Сменивший Крючкова новый председатель Комитета госбезопасности В. В. Бакатин на первом же совещании руководящего состава объявил, что он пришёл, «чтобы уничтожить КГБ». С чем и успешно справился за несколько месяцев.
Разгром ГКЧП ознаменовал переход ползучей контрреволюции в стране, действовавшей при активной поддержке западных реакционных сил, в новое качество, в завершающую стадию, период открытой борьбы против социалистического строя и советской власти.
Пошёл обратный отсчёт времени.
Декабрь 1991 года. Беловежский сговор. Руководители трёх республик подписывают соглашение о создании невнятного образования — Содружества Независимых Государств. Советский Союз прекращает существование. Первый, с кем Ельцин делится долгожданной радостью, — президент США Джордж Буш-старший. Тот тоже несказанно рад.
Октябрь 1993 года. Завершение антиконституционного переворота в России. Ельцин расстреливает Верховный Совет Российской Федерации. Гибнут сотни людей. А с ними — и советская власть…
Вместо заключения
А СУДЬИ КТО?
Народная мудрость гласит: от сумы да от тюрьмы не зарекайся.
Когда-то, в советское время, большинство людей всерьёз эти слова не воспринимали — обычная честность и порядочность надёжно оберегали их свободу, а даже самый скромный образ жизни был далёк от того, что принято считать бедностью.
Сейчас же пророческий смысл пословицы вряд ли у кого вызывает сомнение. А вернул к жизни это фольклорное наследие Ельцин, упрятав за решётку участников ГКЧП. Его приближённые — вице-президент Руцкой и председатель Верховного Совета РФ Хасбулатов, горячо убеждавшие доверчивый народ в том, что этот шаг был необходим для утверждения в России «подлинной демократии», вскоре тоже окажутся на нарах.
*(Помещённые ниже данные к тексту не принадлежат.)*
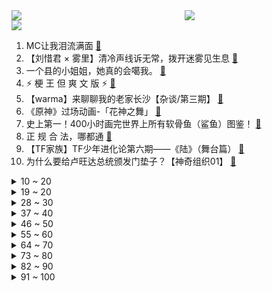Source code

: <div >
	<a style="float:left;width:55%;" href = "https://github.com/anuraghazra/github-readme-stats">
	 <img src = "https://github-readme-stats.vercel.app/api?username=iuuuuuaena&theme=buefy&show_icons=true"/>
	</a>
	<a  style="float:right;width:45%" href = "https://github.com/anuraghazra/github-readme-stats">
	 <img  src="https://github-readme-stats.vercel.app/api/top-langs/?username=anuraghazra&layout=compact"/>
	</a>
	</div>

[![](https://img.shields.io/badge/jxd-@jxdgogogo.xyz-yellowgreen.svg)](https://www.jxdgogogo.xyz)<br>
1. MC让我泪流满面 [:link:](//www.bilibili.com/video/BV1jd4y197QN) <br>
2. 【刘惜君 × 雾里】清冷声线诉无常，拨开迷雾见生息 [:link:](//www.bilibili.com/video/BV1KN4y1c7fW) <br>
3. 一个县的小姐姐，她真的会噶我。 [:link:](//www.bilibili.com/video/BV1qd4y1d7po) <br>
4. ⚡ 梗 王 但 爽 文 版  ⚡ [:link:](//www.bilibili.com/video/BV1WB4y147MU) <br>
5. 【warma】来聊聊我的老家长沙【杂谈/第三期】 [:link:](//www.bilibili.com/video/BV1Tt4y1E7qz) <br>
6. 《原神》过场动画-「花神之舞」 [:link:](//www.bilibili.com/video/BV13B4y1474S) <br>
7. 史上第一！400小时画完世界上所有软骨鱼（鲨鱼）图鉴！ [:link:](//www.bilibili.com/video/BV1MB4y157WM) <br>
8. 正 规 合 法，哪都通 [:link:](//www.bilibili.com/video/BV1SB4y1V7M5) <br>
9. 【TF家族】TF少年进化论第六期——《陆》（舞台篇） [:link:](//www.bilibili.com/video/BV1sG4y1k7TJ) <br>
10. 为什么要给卢旺达总统颁发门垫子？【神奇组织01】 [:link:](//www.bilibili.com/video/BV13W4y1t7pE) <br>
<details>
<summary>10 ~ 20</summary>

11. 儿子非要在家长会上展示才艺.... [:link:](//www.bilibili.com/video/BV1SP41157fr) <br>
12. 1000块vs100万的小提琴！哪一个比较猛？！ [:link:](//www.bilibili.com/video/BV1nB4y1x7DN) <br>
13. 军训快结束，给带伙露一手 [:link:](//www.bilibili.com/video/BV1Yg411r7gk) <br>
14. 七年长跑，我求婚了，在鲸鱼的见证下 [:link:](//www.bilibili.com/video/BV1MU4y167Ci) <br>
15. “今 天，我 的 DNA 彻 底 崩 溃 了！” [:link:](//www.bilibili.com/video/BV1YW4y187mt) <br>
16. 又 甘 又 刻，叮叮当当舞！ ❤️ 【咬人猫】 [:link:](//www.bilibili.com/video/BV19B4y1374d) <br>
17. 从他违抗生命本能的那一刻起，就已不能称之为机械了 [:link:](//www.bilibili.com/video/BV1HB4y1475C) <br>
18. 超级牛马（2） [:link:](//www.bilibili.com/video/BV1Xa41197ys) <br>
19. 须弥探索现状 [:link:](//www.bilibili.com/video/BV1Aa411o743) <br>
</details>
<details>
<summary>19 ~ 20</summary>

20. 【原神】刻晴：我要当T0！当一个没人会看不起的T0！ [:link:](//www.bilibili.com/video/BV1vY4y1F79J) <br>
21. 猫德学院关于被遗弃猫咪的声明 [:link:](//www.bilibili.com/video/BV1aB4y1x77L) <br>
22. 细思极恐... 拐卖妇女的各种套路： [:link:](//www.bilibili.com/video/BV1wG411t7uC) <br>
23. 唐僧被我抓了，悟空也来不及救！ [:link:](//www.bilibili.com/video/BV1ag411r7Lp) <br>
24. 7.6亿中国农民不需要被赞美 [:link:](//www.bilibili.com/video/BV1uV4y1W7Es) <br>
25. 家里的贼 都被我穷哭了 [:link:](//www.bilibili.com/video/BV1XG4y1r7Ws) <br>
26. “我不会错过你的！” [:link:](//www.bilibili.com/video/BV1kV4y1W7EB) <br>
27. 柠檬：首先 我没惹你们任何人 [:link:](//www.bilibili.com/video/BV1Wa411G7gv) <br>
28. 这  都  什  么  妖  魔  鬼  怪（十） [:link:](//www.bilibili.com/video/BV1vG41147Zp) <br>
</details>
<details>
<summary>28 ~ 30</summary>

29. 崩坏3「纯真梦歌」线上音乐会 [:link:](//www.bilibili.com/video/BV1ad4y1d7Kk) <br>
30. 一口一个小猫咪 [:link:](//www.bilibili.com/video/BV1wV4y1W7dU) <br>
31. 即使默默无闻，即使没有掌声，即使是白干，但这就是热爱啊 [:link:](//www.bilibili.com/video/BV1hG41147WC) <br>
32. 【泠鸢×嘉然】合作单曲《我们快出发》元气上线（欢迎二创） [:link:](//www.bilibili.com/video/BV1Rd4y1d72K) <br>
33. 艺术有毒｜中国巨型机械艺术装置第一人肖将军 [:link:](//www.bilibili.com/video/BV1eW4y1878w) <br>
34. 你那是去的理发店吗？那是创意广告大师！【慧小媛】 [:link:](//www.bilibili.com/video/BV1bW4y1t755) <br>
35. 这是...我可以看的吗？！2022年10月新番导视！【泛式】 [:link:](//www.bilibili.com/video/BV1rW4y18743) <br>
36. 【原神】3.0须弥大世界任务解谜/副本开启 合集（持续更新中） [:link:](//www.bilibili.com/video/BV1x14y1x7QX) <br>
37. 千万不要给孩子买长颈鹿 [:link:](//www.bilibili.com/video/BV1ag411D7Zy) <br>
</details>
<details>
<summary>37 ~ 40</summary>

38. TWICE最新回归曲Talk that Talk MV+打歌舞台合集(更至220827) [:link:](//www.bilibili.com/video/BV1Xd4y1d7qJ) <br>
39. 法律人的第一次变装视频 [:link:](//www.bilibili.com/video/BV1st4y1n7rC) <br>
40. 还原《食神》，皇帝炒饭！猪猪良心出品！ [:link:](//www.bilibili.com/video/BV1EW4y187RF) <br>
41. 不是我踢最后一脚晚上都睡不着 [:link:](//www.bilibili.com/video/BV1Ua411G7VL) <br>
42. 结婚了 结婚了 新郎就是我 [:link:](//www.bilibili.com/video/BV1fG4y1r75T) <br>
43. 【原神须弥草神瞳】(110已完结)散失的草神瞳全收集！分区域收集！贴心领跑防迷路！全网最贴心的须弥草神瞳攻略！ [:link:](//www.bilibili.com/video/BV1pa411G7p2) <br>
44. 当你有个笑点低的朋友！！！ [:link:](//www.bilibili.com/video/BV1gT411F7y4) <br>
45. 等位200桌排队8小时，这样的火锅值不值得去吃【您赞我来排ep01-鸿姐老火锅】 [:link:](//www.bilibili.com/video/BV1Ae4y1Z7Rw) <br>
46. 中国绝技独竹漂，凭一根竹子在江面起舞，这个女生好厉害！ [:link:](//www.bilibili.com/video/BV1MN4y1c76o) <br>
</details>
<details>
<summary>46 ~ 50</summary>

47. 冰镇水泥？居然这么好喝？ [:link:](//www.bilibili.com/video/BV1yG4y1r77N) <br>
48. 《鱼香肉丝》一道让你无法拒绝的美味家常菜！ [:link:](//www.bilibili.com/video/BV1rd4y1A7vY) <br>
49. 顶着太阳在外画墙绘，我老婆心疼我，给我买了一双皮鞋。 [:link:](//www.bilibili.com/video/BV1wV4y1W7u1) <br>
50. 帝国覆灭之夜，苏德战场最终决战：柏林会战【历史调研室】 [:link:](//www.bilibili.com/video/BV1Qd4y1d7px) <br>
51. 《凤 凰 还 巢》 [:link:](//www.bilibili.com/video/BV1nG4y1r7Xi) <br>
52. 我居然算出了光头强砍了多少棵树 ？？【全网最细，不细抽我】 [:link:](//www.bilibili.com/video/BV1hP41157AE) <br>
53. 有些许漫画感吗 [:link:](//www.bilibili.com/video/BV13d4y1d75Z) <br>
54. 今天是我的生日 也是我向你求婚的日子 [:link:](//www.bilibili.com/video/BV1k14y1x7Ut) <br>
55. 突如其来的专业，让人笑不活了！#非物质文化遗产 #搞笑 [:link:](//www.bilibili.com/video/BV1Tt4y1n7iB) <br>
</details>
<details>
<summary>55 ~ 60</summary>

56. 秘密基地的秘密电影院茶几下面居然又挖出了一个隐藏空间？ [:link:](//www.bilibili.com/video/BV1UG41147Qh) <br>
57. 那里本没有路，那里原也没有灯，却有微光筑起的“防火长城” [:link:](//www.bilibili.com/video/BV1yd4y1d7ss) <br>
58. 【emoji】抽 象 小 卖 部 吸 螺 篇 [:link:](//www.bilibili.com/video/BV1rg411r7BU) <br>
59. 老师说我画的雷电将军很奇怪 [:link:](//www.bilibili.com/video/BV1yB4y1V7KT) <br>
60. 尘环行动18 [:link:](//www.bilibili.com/video/BV1yP4115755) <br>
61. 借只鸡回去拍视频 [:link:](//www.bilibili.com/video/BV1xU4y167AR) <br>
62. 自信就是允许自己被否定，那是你的批判，我无需认同 [:link:](//www.bilibili.com/video/BV1e14y1t7t1) <br>
63. 这螃蟹伤害咋这么高啊！一刀就秒了！！！ [:link:](//www.bilibili.com/video/BV1ZB4y1x7go) <br>
64. 这才是中国的神仙！！ [:link:](//www.bilibili.com/video/BV1CG411V76Z) <br>
</details>
<details>
<summary>64 ~ 70</summary>

65. 一夜之间！700万人读了我高中毕业写给校草的诗！ [:link:](//www.bilibili.com/video/BV14a41197c9) <br>
66. 整活！假装在家喝闷酒喝到呕吐…被女友当场撞见会怎样？！ [:link:](//www.bilibili.com/video/BV1eU4y167Gv) <br>
67. 派大星软糖！居然被我还原出来了！ [:link:](//www.bilibili.com/video/BV1LV4y1W7h2) <br>
68. 卧槽……我完全理解什么叫长相身高不匹配了！ [:link:](//www.bilibili.com/video/BV1VT411w7xv) <br>
69. “以火灭火”？！海尔兄弟没有骗我！ [:link:](//www.bilibili.com/video/BV1VD4y167rS) <br>
70. 有必要把沙漠变成绿洲吗？是否所有的沙漠都不能人为干预呢？ [:link:](//www.bilibili.com/video/BV19N4y1F7ea) <br>
71. 如何快速入狱？ [:link:](//www.bilibili.com/video/BV1zG4y1r7Yf) <br>
72. 20年前的世界级动画神作，【星际宝贝】大结局到底是什么？ [:link:](//www.bilibili.com/video/BV1CP41157LH) <br>
73. 有求必应（花絮版 [:link:](//www.bilibili.com/video/BV1uT411F78a) <br>
</details>
<details>
<summary>73 ~ 80</summary>

74. 【22娘×33娘】白嫖使我快乐！ [:link:](//www.bilibili.com/video/BV1DP41157QV) <br>
75. 【尘环行动18】摆完挂机 简单好抄（后续更新摆完挂机 挑战任务合集 持续更新中） [:link:](//www.bilibili.com/video/BV1Da411G74v) <br>
76. 我 的 畜 生 朋 友 5 [:link:](//www.bilibili.com/video/BV1HT411w7Ye) <br>
77. 游戏黑洞 [:link:](//www.bilibili.com/video/BV1bB4y1z7Db) <br>
78. 哟？哪位同学照镜子呢？ [:link:](//www.bilibili.com/video/BV13B4y147jb) <br>
79. 骗小孩钱有这么难吗？ [:link:](//www.bilibili.com/video/BV1md4y1d7Si) <br>
80. 【原神】米哈游竟然夹带这么多私货!露出鸡脚被我发现了吧！ [:link:](//www.bilibili.com/video/BV15a411R7kq) <br>
81. 【散人】国产恐怖《阴阳锅》 鸳鸯锅的诅咒（完结共6P） [:link:](//www.bilibili.com/video/BV1Gt4y1E7yU) <br>
82. 狗头吧亲兄弟！999%拿一血！无限越塔禁术！【垃圾英雄拯救计划】 [:link:](//www.bilibili.com/video/BV1yN4y1F7gQ) <br>
</details>
<details>
<summary>82 ~ 90</summary>

83. 教一岁多的儿子唱《孤勇者》，出门能对上暗号么？？ [:link:](//www.bilibili.com/video/BV14N4y1c76h) <br>
84. 请我的好友们来吃满汉全席！除了我自己大家都很满意！ [:link:](//www.bilibili.com/video/BV13t4y1E7tE) <br>
85. 整个宿舍的爹留下的珍贵影像 [:link:](//www.bilibili.com/video/BV1Gt4y1n7sd) <br>
86. 一口气看完【萌虎重生】，我堂堂猛虎竟被欺负成这样 [:link:](//www.bilibili.com/video/BV1qg411r7jP) <br>
87. 你们尽管吃！史莱姆那边我去解释！ [:link:](//www.bilibili.com/video/BV1NB4y147zb) <br>
88. 你打了个喷嚏就会吹time了？？ [:link:](//www.bilibili.com/video/BV1a14y1t7Rw) <br>
89. 我是秋名山车神这种事，还有人不知道吗....... [:link:](//www.bilibili.com/video/BV1jV4y1H7xd) <br>
90. [MinecraftBE]三年心血，但是冷门 [:link:](//www.bilibili.com/video/BV19G4y1r7PS) <br>
91. 【花小烙】人被突然吓到的那一刻身体里发生了？ [:link:](//www.bilibili.com/video/BV1wB4y1G7kd) <br>
</details>
<details>
<summary>91 ~ 100</summary>

92. 芬兰家人被兰州牛肉面惊到目瞪口呆！干锅肥肠辣子鸡太惊艳，带侄儿侄女逛中国超市，啥都想买怎么办？！ [:link:](//www.bilibili.com/video/BV1vT411w74Q) <br>
93. 原神3.0必看！高等元素论史上最强教程，草系反应全面解析 [:link:](//www.bilibili.com/video/BV1we4y1Z7Yv) <br>
94. 《最喜欢的一集》 [:link:](//www.bilibili.com/video/BV1yV4y1W7Uk) <br>
95. 张天爱手撕徐开骋，娜扎极速补锤，剧情太阳间了（内含爆笑录音） [:link:](//www.bilibili.com/video/BV1zd4y1A7ms) <br>
96. （3.0已完结）原神须弥失散的草神瞳，全收集攻略，贴心领跑不迷路！【璐璐咔】 [:link:](//www.bilibili.com/video/BV1nV4y1W7FE) <br>
97. 带给你甜辣并存的pop呀！～( ´▽` )ﾉ [:link:](//www.bilibili.com/video/BV1YU4y1k7bg) <br>
98. 一个普通男孩的10年，24岁当保安，少走四十年弯路 [:link:](//www.bilibili.com/video/BV1td4y1d71E) <br>
99. 《 你 问 我 打 ！》 [:link:](//www.bilibili.com/video/BV13V4y1W7X6) <br>
100. 【阿斗】一步走错满盘皆输，王位争夺战将掀起血雨腥风！美剧史诗巨作《权力的游戏》第3期 [:link:](//www.bilibili.com/video/BV1BU4y1675i) <br>
</details>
Многие считают, что арест и первые дни в неволе привели Крючкова в смятение, и в подтверждение этого домысла цитируют «покаянное» письмо в адрес Горбачёва. «Уважаемый Михаил Сергеевич! — писал Крючков. — Надо ли нас держать в тюрьме: одним под семьдесят, у других со здоровьем. Нужен ли такой масштабный процесс? Кстати, можно было бы подумать об иной мере пресечения. Например, строгий домашний арест. Вообще-то мне очень стыдно! Вчера прослушал часть (удалось) Вашего интервью о нас. Заслужили или нет (по совокупности), но убивает…»
Вроде бы и сам Крючков в своих воспоминаниях подтверждает, что он находился тогда, особенно 22 августа, скажем так, «не в своей тарелке»: «Физическое и моральное состояние было тяжёлым: бессонные ночи, полёт в самолёте, дорога в Солнечногорск[198]. Сон буквально валил с ног, глаза открывались с трудом. Личный обыск, протокол, другие формальности, связанные с задержанием, понимание разумом своего состояния — всё сливалось вместе в огромную давящую тяжесть».